U.S. lawmakers press federal banking regulators on the industry’s exposure to crypto after Alameda stake in bank comes to light

Bahamas-based crypto exchange FTX filed for bankruptcy in the U.S. on Nov. 11, 2022, seeking court protection as it looks for a way to return money to users.
Nurphoto | Nurphoto | Getty Images
Key Points
  • Sens. Elizabeth Warren and Tina Smith asked leaders and three key federal financial regulators for information about cryptocurrency firms' involvement with small banks.
  • Failed cryptocurrency exchange FTX had close ties to Washington state-based bank Moonstone, according to the letter.
  • The senators wrote that other small banks have suffered financially from the FTX fallout.
The logo of FTX is seen on a flag at the entrance of the FTX Arena in Miami, Florida, November 12, 2022.
Marco Bello | Reuters

Top Senate Democrats pressed key banking regulators on possible ties between the industry and digital currency exchanges following the bankruptcy of major cryptocurrency firm, FTX.

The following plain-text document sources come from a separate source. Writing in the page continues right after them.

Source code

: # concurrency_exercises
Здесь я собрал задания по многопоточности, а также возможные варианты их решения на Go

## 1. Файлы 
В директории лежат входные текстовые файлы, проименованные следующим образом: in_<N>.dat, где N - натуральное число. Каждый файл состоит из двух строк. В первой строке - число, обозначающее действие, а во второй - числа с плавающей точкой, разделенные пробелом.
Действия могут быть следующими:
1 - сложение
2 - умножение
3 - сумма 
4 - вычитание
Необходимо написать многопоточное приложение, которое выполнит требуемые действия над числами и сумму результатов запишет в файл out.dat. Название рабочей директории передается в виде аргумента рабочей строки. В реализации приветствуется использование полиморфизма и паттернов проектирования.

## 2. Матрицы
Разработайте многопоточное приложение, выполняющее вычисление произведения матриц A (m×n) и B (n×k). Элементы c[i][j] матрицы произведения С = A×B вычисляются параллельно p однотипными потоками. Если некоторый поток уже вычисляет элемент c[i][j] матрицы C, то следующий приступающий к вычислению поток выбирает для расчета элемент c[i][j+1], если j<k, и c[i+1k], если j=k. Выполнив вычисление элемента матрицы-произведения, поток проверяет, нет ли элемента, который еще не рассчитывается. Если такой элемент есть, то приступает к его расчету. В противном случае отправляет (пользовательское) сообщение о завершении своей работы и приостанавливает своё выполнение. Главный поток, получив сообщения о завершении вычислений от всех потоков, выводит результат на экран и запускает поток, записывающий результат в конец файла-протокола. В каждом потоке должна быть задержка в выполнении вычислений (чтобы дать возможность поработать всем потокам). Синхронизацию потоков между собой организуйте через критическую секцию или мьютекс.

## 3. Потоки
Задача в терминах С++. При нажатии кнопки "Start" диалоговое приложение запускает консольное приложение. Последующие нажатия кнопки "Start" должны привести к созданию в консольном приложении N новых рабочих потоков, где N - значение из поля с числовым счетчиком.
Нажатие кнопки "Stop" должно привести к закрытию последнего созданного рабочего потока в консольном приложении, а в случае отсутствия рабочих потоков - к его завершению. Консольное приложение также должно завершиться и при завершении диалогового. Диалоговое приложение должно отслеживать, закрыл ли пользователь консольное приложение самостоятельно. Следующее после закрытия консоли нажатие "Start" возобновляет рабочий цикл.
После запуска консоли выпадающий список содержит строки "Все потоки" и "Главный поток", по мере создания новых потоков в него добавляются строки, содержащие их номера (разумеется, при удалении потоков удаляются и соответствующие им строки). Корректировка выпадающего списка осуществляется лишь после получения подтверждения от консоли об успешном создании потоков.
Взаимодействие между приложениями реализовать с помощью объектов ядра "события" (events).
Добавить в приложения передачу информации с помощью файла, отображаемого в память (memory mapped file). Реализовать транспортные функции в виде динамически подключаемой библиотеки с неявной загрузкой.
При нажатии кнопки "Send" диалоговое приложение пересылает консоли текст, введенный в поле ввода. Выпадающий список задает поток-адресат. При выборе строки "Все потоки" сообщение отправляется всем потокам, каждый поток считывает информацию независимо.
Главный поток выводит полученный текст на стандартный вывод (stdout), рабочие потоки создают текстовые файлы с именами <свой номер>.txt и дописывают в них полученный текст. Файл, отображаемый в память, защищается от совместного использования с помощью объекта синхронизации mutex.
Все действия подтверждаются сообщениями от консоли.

Sens. Elizabeth Warren, D-Mass., and Tina Smith, D-Minn., members of the Senate Banking, House and Urban Affairs Committee, sent letters Wednesday to the Federal Reserve, the Federal Deposit Insurance Corporation and the Office of the Comptroller of the Currency asking about the close ties between crypto markets and traditional banking following the collapse of crypto exchange FTX.

The letters are the latest in a series of inquiries to various financial institutions and regulators about cryptocurrency oversight.

"It appears crypto firms may have closer ties to the banking system than previously understood," the senators wrote to Federal Reserve Chair Jerome Powell, Martin Gruenberg, acting chair of the FDIC and Michael Hsu, acting comptroller of the OCC. "Banks' relationships with crypto firms raise questions about the safety and soundness of our banking system and highlight potential loopholes that crypto firms may try to exploit to gain further access." 

The letter referenced reporting from The New York Times that revealed former FTX CEO Sam Bankman-Fried's sister company Alameda Research invested $11.5 million in Washington state-based Moonstone Bank. The amount was more than double the bank's worth at the time, according to the report.

The head of Moonstone's parent company FBH Corp also chairs Bahamas-based Deltec Bank, which offers banking services to FTX trading partner and stablecoin issuer Tether, according to the letter.

Silvergate Capital Corp., Provident Bancorp Inc., Metropolitan Commercial Bank, Signature Bank, Customers Bancorp Inc. are among several noted banks experiencing heightened volatility after the FTX failure. Crypto deposits made up 90% of Silvergate's overall deposit base. The bank's average quarter-to-date deposits fell to $9.8 billion from an overall deposit base of $11.9 billion, the letter states.

Crypto loans comprised over half the equity capital for Provident bank, which is experiencing potential losses as high as $27.5 million, the senators wrote.

"Banks' relationships with crypto firms raise questions about the safety and soundness of our banking system and highlight potential loopholes that crypto firms may try to exploit to gain further access to banks," the senators wrote.

Warren and Smith acknowledged that the banking system has remained relatively unscathed by the FTX failure, but the company's entanglement with small banks exposes potential loopholes that crypto firms could use to gain further access to traditional financial institutions.

FTX's investment in Moonstone could be interpreted as a way to bypass banking licenses in the U.S., according to a Nov. 25 CoinTelegraph article cited in the letter.

To better understand the banking industry's exposure to crypto, the senators asked for responses to a roster of questions, including all business relationships between FTX, Alameda and Moonstone, by Dec. 21.